Question posée en séance publique le 10/12/2015

M. François Zocchetto. Ma question s'adresse à M. le Premier ministre.

Depuis dimanche soir, on ne parle que du Front national. C'est légitime, mais c'est injuste car, dans ce triste panorama, on oublie qu'un miracle s'est produit : dans toutes les régions, sauf une – la Bretagne, comme par hasard –, des élus de gauche qui se combattent durant toute l'année fusionnent allègrement leurs listes. (MM. Alain Gournac et Jean-Baptiste Lemoyne rient.)

Monsieur le Premier ministre, vous répétez à l'envi que la croissance ne pourra pas revenir sans la confiance.

En avril 2014, vous aviez formulé un constat de bon sens. Vous disiez : « Nous avons besoin de nos entreprises, de toutes nos entreprises, de nos PME, de nos start-up, de nos artisans […]. »

Fin 2015, malheureusement, votre constat est tout aussi fondé.
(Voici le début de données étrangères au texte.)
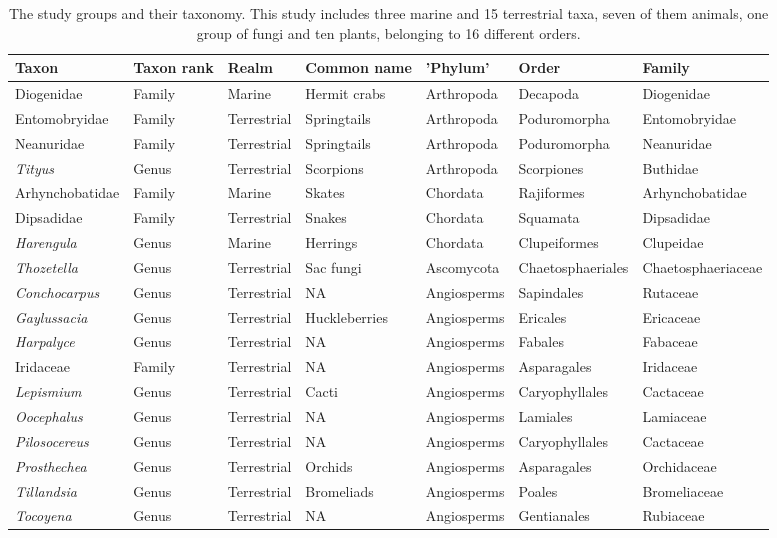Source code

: \documentclass[fleqn,10pt,lineno]{wlpeerj} %
\begin{document}
\begin{landscape}\begin{table}

\caption{\label{tab:tabletaxa}The study groups and their taxonomy. This study includes three marine and 15 terrestrial taxa, seven of them animals, one group of fungi and ten plants, belonging to 16 different orders.}
\centering
\fontsize{11}{13}\selectfont
\begin{tabular}[t]{>{\raggedright\arraybackslash}p{2.5cm}>{\raggedright\arraybackslash}p{2cm}>{\raggedright\arraybackslash}p{2cm}>{\raggedright\arraybackslash}p{2.5cm}>{\raggedright\arraybackslash}p{2.5cm}ll}
\toprule
Taxon & Taxon rank & Realm & Common name & 'Phylum' & Order & Family\\
\midrule
Diogenidae & Family & Marine & Hermit crabs & Arthropoda & Decapoda & Diogenidae\\
Entomobryidae & Family & Terrestrial & Springtails & Arthropoda & Poduromorpha & Entomobryidae\\
Neanuridae & Family & Terrestrial & Springtails & Arthropoda & Poduromorpha & Neanuridae\\
\em{Tityus} & Genus & Terrestrial & Scorpions & Arthropoda & Scorpiones & Buthidae\\
Arhynchobatidae & Family & Marine & Skates & Chordata & Rajiformes & Arhynchobatidae\\
\addlinespace
Dipsadidae & Family & Terrestrial & Snakes & Chordata & Squamata & Dipsadidae\\
\em{Harengula} & Genus & Marine & Herrings & Chordata & Clupeiformes & Clupeidae\\
\hline
\em{Thozetella} & Genus & Terrestrial & Sac fungi & Ascomycota & Chaetosphaeriales & Chaetosphaeriaceae\\
\hline
\em{Conchocarpus} & Genus & Terrestrial & NA & Angiosperms & Sapindales & Rutaceae\\
\em{Gaylussacia} & Genus & Terrestrial & Huckleberries & Angiosperms & Ericales & Ericaceae\\
\addlinespace
\em{Harpalyce} & Genus & Terrestrial & NA & Angiosperms & Fabales & Fabaceae\\
Iridaceae & Family & Terrestrial & NA & Angiosperms & Asparagales & Iridaceae\\
\em{Lepismium} & Genus & Terrestrial & Cacti & Angiosperms & Caryophyllales & Cactaceae\\
\em{Oocephalus} & Genus & Terrestrial & NA & Angiosperms & Lamiales & Lamiaceae\\
\em{Pilosocereus} & Genus & Terrestrial & NA & Angiosperms & Caryophyllales & Cactaceae\\
\addlinespace
\em{Prosthechea} & Genus & Terrestrial & Orchids & Angiosperms & Asparagales & Orchidaceae\\
\em{Tillandsia} & Genus & Terrestrial & Bromeliads & Angiosperms & Poales & Bromeliaceae\\
\em{Tocoyena} & Genus & Terrestrial & NA & Angiosperms & Gentianales & Rubiaceae\\
\bottomrule
\end{tabular}
\end{table}
\end{landscape}
\end{document}
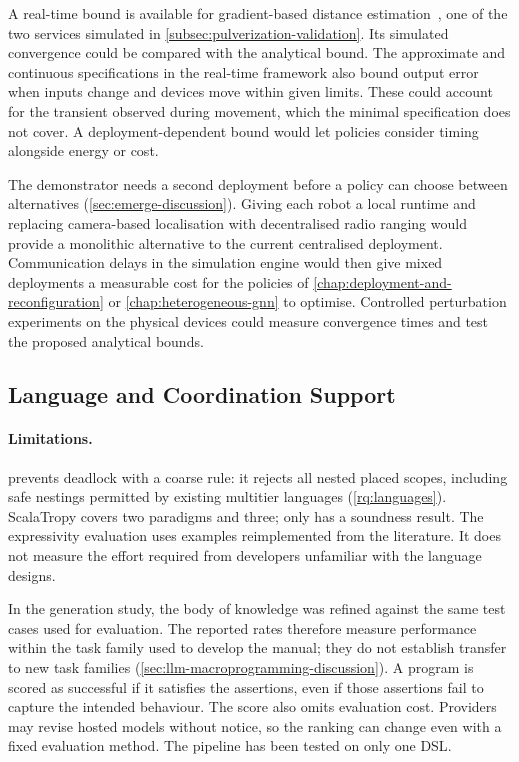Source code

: A real-time bound is available for gradient-based distance estimation~\cite{DBLP:conf/rtss/AudritoDVB18},
one of the two services simulated in \cref{subsec:pulverization-validation}.
Its simulated convergence could be compared with the analytical bound.
The approximate and continuous specifications in the real-time framework also bound output error
when inputs change and devices move within given limits.
These could account for the transient observed during movement, which the minimal specification does not cover.
A deployment-dependent bound would let policies consider timing alongside energy or cost.

The demonstrator needs a second deployment before a policy can choose between alternatives (\cref{sec:emerge-discussion}).
Giving each robot a local runtime and replacing camera-based localisation with decentralised radio ranging
would provide a monolithic alternative to the current centralised deployment.
Communication delays in the simulation engine would then give mixed deployments a measurable cost
for the policies of \cref{chap:deployment-and-reconfiguration} or \cref{chap:heterogeneous-gnn} to optimise.
Controlled perturbation experiments on the physical devices could measure convergence times
and test the proposed analytical bounds.

\subsection{Language and Coordination Support}
\label{subsec:limits-languages}

\paragraph{Limitations.}
\camil prevents deadlock with a coarse rule: it rejects all nested placed scopes,
including safe nestings permitted by existing multitier languages (\cref{rq:languages}).
ScalaTropy covers two paradigms and \camil three;
only \camil has a soundness result.
The expressivity evaluation uses examples reimplemented from the literature.
It does not measure the effort required from developers unfamiliar with the language designs.

In the generation study, the body of knowledge was refined against the same test cases used for evaluation.
The reported rates therefore measure performance within the task family used to develop the manual;
they do not establish transfer to new task families (\cref{sec:llm-macroprogramming-discussion}).
A program is scored as successful if it satisfies the assertions,
even if those assertions fail to capture the intended behaviour.
The score also omits evaluation cost.
Providers may revise hosted models without notice, so the ranking can change even with a fixed evaluation method.
The pipeline has been tested on only one \ac{DSL}.

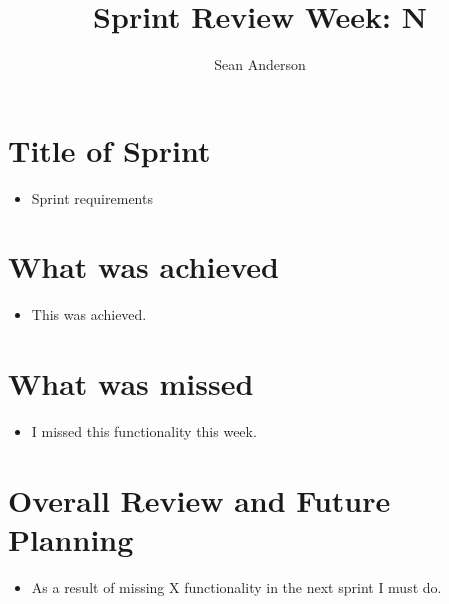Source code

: \documentclass[a4paper, 12pt]{article}
\title{Sprint Review Week: N}
\date{}
\author{Sean Anderson}
\begin{document}
\maketitle
\section{Title of Sprint}
\begin{itemize}
	\item Sprint requirements
\end{itemize}
\section{What was achieved}
\begin{itemize}
	\item This was achieved.
\end {itemize}
\section{What was missed}
\begin{itemize}
	\item I missed this functionality this week.
\end{itemize}
\section{Overall Review and Future Planning}
\begin{itemize}
	\item As a result of missing X functionality in the next sprint I must do.
\end{itemize}
\end{document}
La situation est encore plus calamiteuse, avec un record historique du chômage – 5,4 millions de chômeurs –, avec une France vice-championne du monde des prélèvements obligatoires, avec une croissance en berne.

Vos initiatives existent, c'est vrai, notamment celles qui sont portées par M. Macron. (Exclamations sur les travées du groupe Les Républicains.) Mais elles sont férocement combattues, avec des arguments clairs, je le reconnais, par les élus frondeurs, les élus écologistes et le Front de gauche. (Protestations sur les travées du groupe socialiste et républicain.), comme nous venons d'en avoir l'illustration.

M. Jean-Louis Carrère. Allez-y, continuez…

M. François Zocchetto. C'est en effet depuis votre propre camp que vous êtes attaqué.

Ma question est très simple : alors que vous avez donné d'importants pouvoirs économiques aux régions, comment voulez-vous qu'un artisan, un créateur d'entreprise, un entrepreneur de PME vous fasse confiance, quand il y a manifestement une telle duplicité ?

Qui est sincère ? Le Premier ministre, qui prône le réalisme économique, ou le responsable politique que vous êtes, qui s'allie au dernier moment avec ceux qui le combattent ?

Qui croire, monsieur le Premier ministre ? (Applaudissements sur les travées de l'UDI-UC et du groupe Les Républicains.)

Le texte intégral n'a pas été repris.